If you are a telecommunications service provider in Australia and your customers are forced to complain to the Telecommunications Industry Ombudsman or TIO (the nation’s telco watchdog) for resolution, you can expect to receive a bill for your troubles.  And it’s proving a great way to make money – for the government!

This year, the TIO helped more than 200,000 Australians, up 60% from 125,000 last year. It answered almost 300,000 telephone calls, and 57,000 letters and emails from consumers and small businesses Australia wide.

It dealt with a 54% increase in complaints to 230,000. A total of 90% of these complaints, 208,000, were resolved with a referral back to the service provider. For the first time, more people complained about their mobile phone service than their landlines.

This proved to a bumper year for the TIO as it invoiced Telstra over AU$14 million (US$13m) and its Big Pond subsidiary an additional AU$3 million for complaint handling fees. Optus was invoiced for a total of AU$4.1 million in complaint handling fees, AAPT $563,547 and iiNet just $137,906.

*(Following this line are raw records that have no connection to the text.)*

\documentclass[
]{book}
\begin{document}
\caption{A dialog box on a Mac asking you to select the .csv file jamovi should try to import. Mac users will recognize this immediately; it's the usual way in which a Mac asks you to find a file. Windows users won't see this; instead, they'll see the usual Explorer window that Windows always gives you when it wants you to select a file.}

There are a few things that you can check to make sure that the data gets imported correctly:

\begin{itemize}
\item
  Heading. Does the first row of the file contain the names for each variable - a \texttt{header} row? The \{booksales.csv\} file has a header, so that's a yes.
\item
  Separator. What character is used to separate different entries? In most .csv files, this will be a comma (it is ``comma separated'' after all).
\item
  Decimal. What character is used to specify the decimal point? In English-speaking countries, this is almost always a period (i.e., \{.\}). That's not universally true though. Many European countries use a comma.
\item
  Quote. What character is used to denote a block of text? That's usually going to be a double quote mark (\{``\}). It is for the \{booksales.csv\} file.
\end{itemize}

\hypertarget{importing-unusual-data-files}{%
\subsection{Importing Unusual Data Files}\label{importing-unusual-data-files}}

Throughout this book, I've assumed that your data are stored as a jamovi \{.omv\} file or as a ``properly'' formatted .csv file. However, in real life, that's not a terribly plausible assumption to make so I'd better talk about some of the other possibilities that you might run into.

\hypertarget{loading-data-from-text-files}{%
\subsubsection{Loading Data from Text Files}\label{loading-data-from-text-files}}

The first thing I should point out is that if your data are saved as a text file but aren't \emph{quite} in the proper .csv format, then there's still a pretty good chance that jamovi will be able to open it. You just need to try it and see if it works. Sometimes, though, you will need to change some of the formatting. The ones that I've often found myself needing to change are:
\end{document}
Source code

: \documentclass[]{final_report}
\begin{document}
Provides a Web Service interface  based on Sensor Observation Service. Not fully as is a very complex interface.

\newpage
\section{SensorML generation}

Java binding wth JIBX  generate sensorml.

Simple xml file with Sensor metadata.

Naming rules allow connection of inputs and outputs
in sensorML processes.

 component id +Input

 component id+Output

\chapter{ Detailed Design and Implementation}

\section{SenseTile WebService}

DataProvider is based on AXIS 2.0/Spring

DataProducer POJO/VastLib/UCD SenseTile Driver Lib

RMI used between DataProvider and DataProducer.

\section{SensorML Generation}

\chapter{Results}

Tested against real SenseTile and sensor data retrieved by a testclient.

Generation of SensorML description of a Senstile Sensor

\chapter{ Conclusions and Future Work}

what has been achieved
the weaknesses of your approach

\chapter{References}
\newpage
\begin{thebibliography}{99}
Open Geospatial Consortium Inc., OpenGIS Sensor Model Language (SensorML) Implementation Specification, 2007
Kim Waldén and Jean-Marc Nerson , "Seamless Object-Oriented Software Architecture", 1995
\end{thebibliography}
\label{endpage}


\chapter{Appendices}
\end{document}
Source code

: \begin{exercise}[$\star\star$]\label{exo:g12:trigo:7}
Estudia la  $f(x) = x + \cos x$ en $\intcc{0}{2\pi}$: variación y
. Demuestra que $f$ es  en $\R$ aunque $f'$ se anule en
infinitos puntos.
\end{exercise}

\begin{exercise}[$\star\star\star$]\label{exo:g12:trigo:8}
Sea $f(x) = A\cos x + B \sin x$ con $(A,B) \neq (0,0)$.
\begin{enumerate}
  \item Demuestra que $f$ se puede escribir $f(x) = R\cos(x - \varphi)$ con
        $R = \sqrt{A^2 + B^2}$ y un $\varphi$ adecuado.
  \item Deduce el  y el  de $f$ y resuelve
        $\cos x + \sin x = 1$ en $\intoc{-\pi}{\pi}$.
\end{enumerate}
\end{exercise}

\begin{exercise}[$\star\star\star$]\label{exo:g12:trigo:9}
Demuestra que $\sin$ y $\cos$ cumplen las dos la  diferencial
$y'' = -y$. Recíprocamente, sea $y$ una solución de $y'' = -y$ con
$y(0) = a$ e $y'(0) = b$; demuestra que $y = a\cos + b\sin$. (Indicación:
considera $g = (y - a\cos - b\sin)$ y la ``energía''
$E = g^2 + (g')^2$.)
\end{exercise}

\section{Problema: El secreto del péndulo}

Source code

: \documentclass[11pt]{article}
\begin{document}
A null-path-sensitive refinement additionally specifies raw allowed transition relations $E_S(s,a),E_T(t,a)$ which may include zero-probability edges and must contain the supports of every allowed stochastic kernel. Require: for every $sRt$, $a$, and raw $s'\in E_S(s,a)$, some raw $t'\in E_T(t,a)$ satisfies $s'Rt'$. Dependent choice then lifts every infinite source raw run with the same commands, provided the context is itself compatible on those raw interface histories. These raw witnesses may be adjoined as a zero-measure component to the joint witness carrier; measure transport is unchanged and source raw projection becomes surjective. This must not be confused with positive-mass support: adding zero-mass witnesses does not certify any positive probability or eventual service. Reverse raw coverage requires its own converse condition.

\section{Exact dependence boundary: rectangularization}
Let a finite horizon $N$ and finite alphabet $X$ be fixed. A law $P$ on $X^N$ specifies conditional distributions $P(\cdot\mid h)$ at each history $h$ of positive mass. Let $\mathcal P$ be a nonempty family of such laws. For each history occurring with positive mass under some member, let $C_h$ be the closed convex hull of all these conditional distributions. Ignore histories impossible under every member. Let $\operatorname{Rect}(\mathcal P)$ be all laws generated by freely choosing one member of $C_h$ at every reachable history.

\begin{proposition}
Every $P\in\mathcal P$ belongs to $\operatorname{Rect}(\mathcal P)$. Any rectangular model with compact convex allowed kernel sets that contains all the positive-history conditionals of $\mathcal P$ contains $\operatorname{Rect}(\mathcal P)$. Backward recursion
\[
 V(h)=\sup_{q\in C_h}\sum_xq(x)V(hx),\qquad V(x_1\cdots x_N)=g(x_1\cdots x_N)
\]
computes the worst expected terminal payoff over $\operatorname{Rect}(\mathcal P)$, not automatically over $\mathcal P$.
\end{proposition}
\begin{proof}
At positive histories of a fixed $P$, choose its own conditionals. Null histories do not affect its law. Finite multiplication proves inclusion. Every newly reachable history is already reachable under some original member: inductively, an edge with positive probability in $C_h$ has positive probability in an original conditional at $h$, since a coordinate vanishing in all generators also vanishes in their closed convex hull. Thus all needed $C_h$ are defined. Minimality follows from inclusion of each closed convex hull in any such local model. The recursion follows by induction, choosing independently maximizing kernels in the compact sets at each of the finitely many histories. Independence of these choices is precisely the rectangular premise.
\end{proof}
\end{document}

Most concerning was that there was a “dramatic increase” in complaints to do with billing, customer service and credit management. Billing and payments accounted for the highest number of complaints (rising 115% since last year). In that category, 37.8% of complaints revolved around disputed usage charges such as internet usage charges, unidentified charges on bills, and timed call charges that should have been incorporated into capped plans.

More than 50% of complaints in this category were about carriers failing to action undertakings; “for example, failing to send out copies of bills despite promising to do so several times,” the report said.

I wonder if moving to eBilling would help?